By 2001, NASCAR was a national sport.  Dale Earnhardt was an internationally know figure who made millions every year by selling merchandise bearing his name and car number to adoring fans.  He was the most recognized figure in car racing, like LeBron James or Tiger Woods in their sports today.  His death while racing was a devastating blow to the sport.

Earnhardt
In contrast, a racer’s death in 1957 was a family tragedy.  It didn’t merit more than a mention (if that) in any newspaper.  Cable TV didn’t exist then.  Today’s 24-hour coverage of sports was unknown and unimagined.  Racing was a minor sport, which gained national attention only briefly with the Indianapolis 500 in May.  NASCAR was unheard of; Daytona International Speedway wasn’t even started yet, much less the Daytona 500.

To my friend, though, the deaths were comparative.  Facts have no bearing on that narrow thinking either.

He went on to object to my explanation of how much drivers are paid to compete in the Daytona 500.  I know the figures; more than 15 years ago, when I worked for the company that owns race tracks, we did a financial analysis of the winnings.  My friend only knew the announced payments.  That doesn’t include sponsorship money, endorsements etc.  The real amount is many times the listed totals.


As author Bob Pockrass noted in his article on payments to NASCAR drivers, “Look at a NASCAR box score after a race, and it lists pretty much all the essential data.

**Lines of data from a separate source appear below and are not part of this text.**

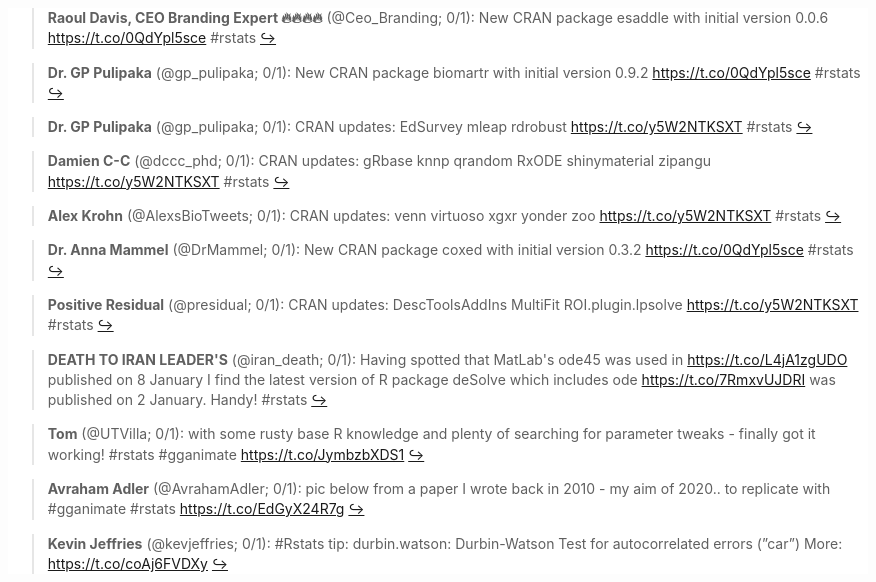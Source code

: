 > **Raoul Davis, CEO Branding Expert 🔥🔥🔥🔥** (@Ceo_Branding; 0/1): New CRAN package esaddle with initial version 0.0.6 https://t.co/0QdYpl5sce #rstats  [&#8618;](https://twitter.com/dataandme/status/1215770853314564096)




> **Dr. GP Pulipaka** (@gp_pulipaka; 0/1): New CRAN package biomartr with initial version 0.9.2 https://t.co/0QdYpl5sce #rstats  [&#8618;](https://twitter.com/dataandme/status/1215770815490351104)




> **Dr. GP Pulipaka** (@gp_pulipaka; 0/1): CRAN updates: EdSurvey mleap rdrobust https://t.co/y5W2NTKSXT #rstats  [&#8618;](https://twitter.com/dataandme/status/1215770878048382976)




> **Damien C-C** (@dccc_phd; 0/1): CRAN updates: gRbase knnp qrandom RxODE shinymaterial zipangu https://t.co/y5W2NTKSXT #rstats  [&#8618;](https://twitter.com/dataandme/status/1215785965907775488)




> **Alex Krohn** (@AlexsBioTweets; 0/1): CRAN updates: venn virtuoso xgxr yonder zoo https://t.co/y5W2NTKSXT #rstats  [&#8618;](https://twitter.com/dataandme/status/1215755763148304390)




> **Dr. Anna Mammel** (@DrMammel; 0/1): New CRAN package coxed with initial version 0.3.2 https://t.co/0QdYpl5sce #rstats  [&#8618;](https://twitter.com/dataandme/status/1215770824520630274)




> **Positive Residual** (@presidual; 0/1): CRAN updates: DescToolsAddIns MultiFit ROI.plugin.lpsolve https://t.co/y5W2NTKSXT #rstats  [&#8618;](https://twitter.com/dataandme/status/1215740644355907584)




> **DEATH TO IRAN LEADER'S** (@iran_death; 0/1): Having spotted that MatLab's ode45 was used in https://t.co/L4jA1zgUDO published on 8 January I find the latest version of R package deSolve which includes ode https://t.co/7RmxvUJDRI was published on 2 January. Handy! #rstats  [&#8618;](https://twitter.com/dataandme/status/1215771473174056963)




> **Tom** (@UTVilla; 0/1): with some rusty base R knowledge and plenty of searching for parameter tweaks - finally got it working! #rstats #gganimate https://t.co/JymbzbXDS1  [&#8618;](https://twitter.com/dataandme/status/1215767410021675013)




> **Avraham Adler** (@AvrahamAdler; 0/1): pic below from a paper I wrote back in 2010 - my aim of 2020.. to replicate with #gganimate #rstats https://t.co/EdGyX24R7g  [&#8618;](https://twitter.com/dataandme/status/1215766604954378240)




> **Kevin Jeffries** (@kevjeffries; 0/1): #Rstats tip:  durbin.watson: Durbin-Watson Test for autocorrelated errors (”car”) More: https://t.co/coAj6FVDXy  [&#8618;](https://twitter.com/dataandme/status/1215763532383387655)
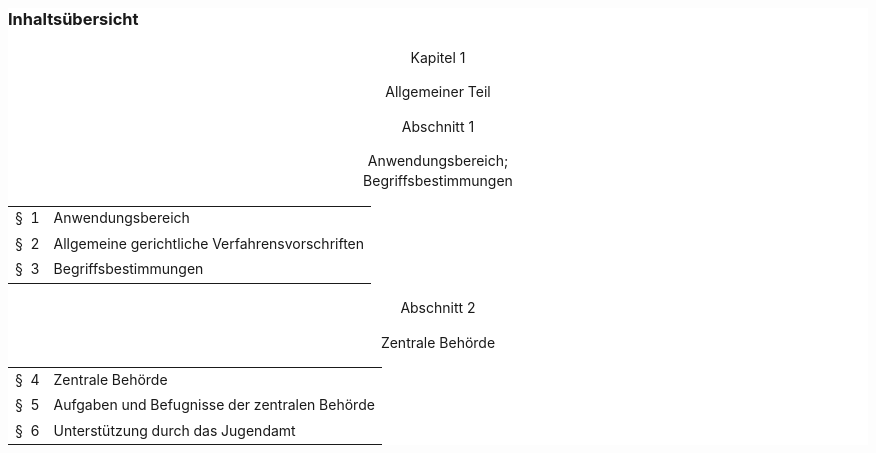 </div>

</div>

<span id="BJNR089810011BJNE000103125.html"></span>

### Inhaltsübersicht  

<div>

<div class="jnhtml">

<div>

<div class="S0" style="text-align:center;">

Kapitel 1

</div>

<div class="S0" style="text-align:center;">

Allgemeiner Teil

</div>

<div class="S4" style="text-align:center;">

Abschnitt 1

</div>

<div class="S4" style="text-align:center;">

Anwendungsbereich;  
Begriffsbestimmungen

</div>

|      |                                                |
| :--- | :--------------------------------------------- |
| §  1 | Anwendungsbereich                              |
| §  2 | Allgemeine gerichtliche Verfahrensvorschriften |
| §  3 | Begriffsbestimmungen                           |

<div class="S4" style="text-align:center;">

Abschnitt 2

</div>

<div class="S4" style="text-align:center;">

Zentrale Behörde

</div>

|      |                                               |
| :--- | :-------------------------------------------- |
| §  4 | Zentrale Behörde                              |
| §  5 | Aufgaben und Befugnisse der zentralen Behörde |
| §  6 | Unterstützung durch das Jugendamt             |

Where a driver starts and finishes and how many laps completed can give fans an idea of how the driver performed.  And then, at the
end of the line, is how much money the driver ‘earned’ for that event. That amount doesn’t really tell how much a driver really made for the race.”

Again, facts and studies mean nothing in the face of blind passion.

His behavior is nothing new.  In this country, it’s commonplace to pretend there has been no research and to rely on emotion-tinged beliefs.  That’s why elected officials can deny Global Warming and say they don’t accept evolution.  Facts don’t matter.  Decades of study can be ignored in order to maintain beliefs.

Such ignorance fuels ISIS and its murderous attacks in northern Syria and Iraq.  It feeds the emotions of conservative Christians determined to take over American society and force out dissenters.  It fires the NRA and its hell-bent determination to arm everyone, regardless of the number of people who are killed.

Such passion can only be doused with real facts based in solid, replicable research.  Facts aren’t sexy, but they are absolutely necessary to bank passions and provide the base for supported decisions.

That’s true for religious zealots and NASCAR fans alike.

Long-time religious historian Bill Lazarus regularly writes about religion and religious history.  He also speaks at various religious organizations throughout Florida.  You can reach him at www.williamplazarus.net.  He is the author of the famed Unauthorized Biography of Nostradamus; The Last Testament of Simon Peter; The Gospel Truth: Where Did the Gospel Writers Get Their Information; Noel: The Lore and Tradition of Christmas Carols; and Dummies Guide to Comparative Religion.  His books are available on Amazon.com, Kindle, bookstores and via various publishers.  He can also be followed on Twitter.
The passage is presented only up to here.